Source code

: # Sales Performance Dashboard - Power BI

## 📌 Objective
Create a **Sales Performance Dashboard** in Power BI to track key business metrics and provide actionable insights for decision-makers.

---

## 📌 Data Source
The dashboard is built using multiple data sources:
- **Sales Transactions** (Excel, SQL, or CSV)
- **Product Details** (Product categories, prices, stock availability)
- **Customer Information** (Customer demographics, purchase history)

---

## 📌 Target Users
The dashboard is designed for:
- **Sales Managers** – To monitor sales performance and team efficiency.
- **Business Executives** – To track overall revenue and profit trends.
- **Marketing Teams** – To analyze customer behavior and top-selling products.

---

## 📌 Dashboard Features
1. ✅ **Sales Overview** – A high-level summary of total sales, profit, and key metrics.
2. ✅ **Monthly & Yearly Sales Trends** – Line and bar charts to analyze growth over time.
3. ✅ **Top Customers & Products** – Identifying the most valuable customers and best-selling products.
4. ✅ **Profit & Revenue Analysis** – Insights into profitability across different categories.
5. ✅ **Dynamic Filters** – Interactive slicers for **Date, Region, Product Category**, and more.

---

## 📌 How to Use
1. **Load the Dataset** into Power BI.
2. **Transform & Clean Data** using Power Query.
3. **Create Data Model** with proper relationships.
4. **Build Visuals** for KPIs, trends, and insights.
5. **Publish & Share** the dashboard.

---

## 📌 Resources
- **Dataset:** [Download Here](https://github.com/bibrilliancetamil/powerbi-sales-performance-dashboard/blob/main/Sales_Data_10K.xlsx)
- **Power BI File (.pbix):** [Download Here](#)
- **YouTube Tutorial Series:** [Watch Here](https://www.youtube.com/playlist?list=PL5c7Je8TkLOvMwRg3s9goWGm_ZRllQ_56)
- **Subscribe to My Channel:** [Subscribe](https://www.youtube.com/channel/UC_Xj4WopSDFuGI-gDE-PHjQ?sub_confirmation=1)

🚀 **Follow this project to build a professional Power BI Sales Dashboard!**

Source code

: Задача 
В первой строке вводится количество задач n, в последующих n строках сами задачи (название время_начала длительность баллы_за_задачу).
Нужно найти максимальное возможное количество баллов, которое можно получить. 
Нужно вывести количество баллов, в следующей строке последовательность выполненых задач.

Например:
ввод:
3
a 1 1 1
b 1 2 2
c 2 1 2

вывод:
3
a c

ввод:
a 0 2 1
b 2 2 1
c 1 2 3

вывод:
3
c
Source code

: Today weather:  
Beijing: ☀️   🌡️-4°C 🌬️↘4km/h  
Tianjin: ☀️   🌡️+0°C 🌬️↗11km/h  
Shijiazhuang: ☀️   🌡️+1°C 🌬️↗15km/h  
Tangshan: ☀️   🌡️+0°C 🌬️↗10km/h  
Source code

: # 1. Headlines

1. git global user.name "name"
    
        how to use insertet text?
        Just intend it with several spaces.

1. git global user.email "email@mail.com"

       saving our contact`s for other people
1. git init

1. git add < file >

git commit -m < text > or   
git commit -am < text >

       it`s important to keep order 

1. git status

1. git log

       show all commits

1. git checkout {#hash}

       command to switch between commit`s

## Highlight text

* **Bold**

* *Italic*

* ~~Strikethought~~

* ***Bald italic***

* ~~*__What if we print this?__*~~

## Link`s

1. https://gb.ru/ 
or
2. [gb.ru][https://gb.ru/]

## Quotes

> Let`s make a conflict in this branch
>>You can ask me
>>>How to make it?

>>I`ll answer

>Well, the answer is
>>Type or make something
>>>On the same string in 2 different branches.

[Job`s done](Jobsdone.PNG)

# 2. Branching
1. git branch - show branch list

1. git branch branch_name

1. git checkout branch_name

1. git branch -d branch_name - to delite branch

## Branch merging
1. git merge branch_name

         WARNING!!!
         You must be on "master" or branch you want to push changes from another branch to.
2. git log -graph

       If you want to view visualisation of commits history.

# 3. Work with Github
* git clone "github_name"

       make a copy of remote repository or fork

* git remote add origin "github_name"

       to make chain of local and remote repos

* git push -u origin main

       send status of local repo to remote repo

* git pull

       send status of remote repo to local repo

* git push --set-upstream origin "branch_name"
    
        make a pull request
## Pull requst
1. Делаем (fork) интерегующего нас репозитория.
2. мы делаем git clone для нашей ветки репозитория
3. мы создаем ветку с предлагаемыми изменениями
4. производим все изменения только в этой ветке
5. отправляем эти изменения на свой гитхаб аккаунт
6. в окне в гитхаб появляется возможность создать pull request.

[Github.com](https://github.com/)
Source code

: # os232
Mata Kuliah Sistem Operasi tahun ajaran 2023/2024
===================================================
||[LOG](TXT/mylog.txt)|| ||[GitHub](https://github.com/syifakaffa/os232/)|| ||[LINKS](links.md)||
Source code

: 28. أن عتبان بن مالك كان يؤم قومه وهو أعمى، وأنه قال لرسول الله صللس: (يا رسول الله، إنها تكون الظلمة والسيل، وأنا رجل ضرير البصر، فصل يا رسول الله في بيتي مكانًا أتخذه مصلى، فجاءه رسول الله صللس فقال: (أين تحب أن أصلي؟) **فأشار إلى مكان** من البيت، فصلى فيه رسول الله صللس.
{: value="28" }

= = = =

• _REQUIRED ACTION_
Tally the lines of the records that hold the word "Download" and output only the total.

• _SOLUTION BELOW_
2